(WORK REQUEST): Set the whole listing down again, word for word, with no pictures.

(RECORD EXTRACTS):
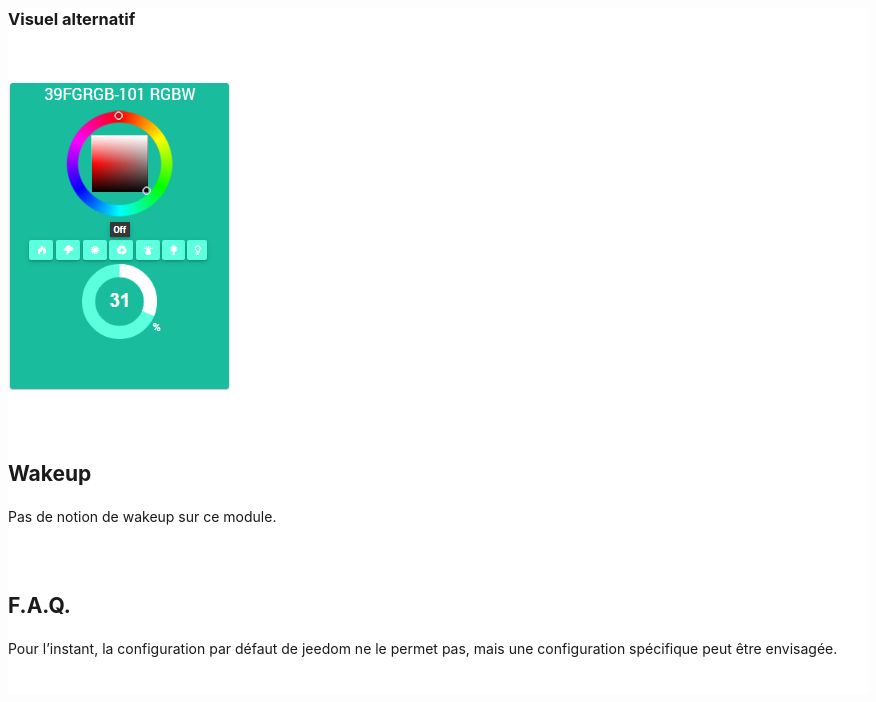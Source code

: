### Visuel alternatif

 

![](../images/fibaro.fgrgb101/Visuel_alternatif.png)

 

Wakeup
------

Pas de notion de wakeup sur ce module.

 

F.A.Q.
------

Pour l’instant, la configuration par défaut de jeedom ne le permet pas, mais une configuration spécifique peut être envisagée.

 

(ANSWER BOX):
Source code

:### Visuel alternatif

 

![](../images/fibaro.fgrgb101/Visuel_alternatif.png)

 

Wakeup
------

Pas de notion de wakeup sur ce module.

 

F.A.Q.
------

Pour l’instant, la configuration par défaut de jeedom ne le permet pas, mais une configuration spécifique peut être envisagée.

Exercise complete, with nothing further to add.